- **TASK ITEM**:
The response must contain each line of the material that holds "parameter".

* * *

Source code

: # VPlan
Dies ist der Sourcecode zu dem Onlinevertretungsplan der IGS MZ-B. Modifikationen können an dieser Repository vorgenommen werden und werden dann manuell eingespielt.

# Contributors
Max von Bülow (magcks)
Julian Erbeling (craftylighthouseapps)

* * *

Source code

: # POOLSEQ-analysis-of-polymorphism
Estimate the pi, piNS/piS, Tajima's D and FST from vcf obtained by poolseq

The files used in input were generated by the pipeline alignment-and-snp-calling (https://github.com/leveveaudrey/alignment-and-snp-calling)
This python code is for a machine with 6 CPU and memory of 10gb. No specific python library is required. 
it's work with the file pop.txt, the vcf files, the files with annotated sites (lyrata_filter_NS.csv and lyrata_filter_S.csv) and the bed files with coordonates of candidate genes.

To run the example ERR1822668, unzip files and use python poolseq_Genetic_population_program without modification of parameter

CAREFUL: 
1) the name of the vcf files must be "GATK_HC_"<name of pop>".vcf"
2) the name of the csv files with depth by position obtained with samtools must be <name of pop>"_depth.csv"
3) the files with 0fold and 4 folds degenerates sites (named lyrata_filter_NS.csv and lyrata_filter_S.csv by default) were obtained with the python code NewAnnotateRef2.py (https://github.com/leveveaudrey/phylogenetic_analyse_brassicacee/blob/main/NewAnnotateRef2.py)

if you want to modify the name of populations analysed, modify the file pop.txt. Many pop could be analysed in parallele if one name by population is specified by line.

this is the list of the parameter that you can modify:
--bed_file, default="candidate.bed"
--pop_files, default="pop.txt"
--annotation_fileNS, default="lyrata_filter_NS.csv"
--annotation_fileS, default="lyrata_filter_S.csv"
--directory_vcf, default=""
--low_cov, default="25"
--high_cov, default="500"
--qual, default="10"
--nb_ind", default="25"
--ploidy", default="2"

* * *

- **RESPONSE**:
To run the example ERR1822668, unzip files and use python poolseq_Genetic_population_program without modification of parameter
this is the list of the parameter that you can modify:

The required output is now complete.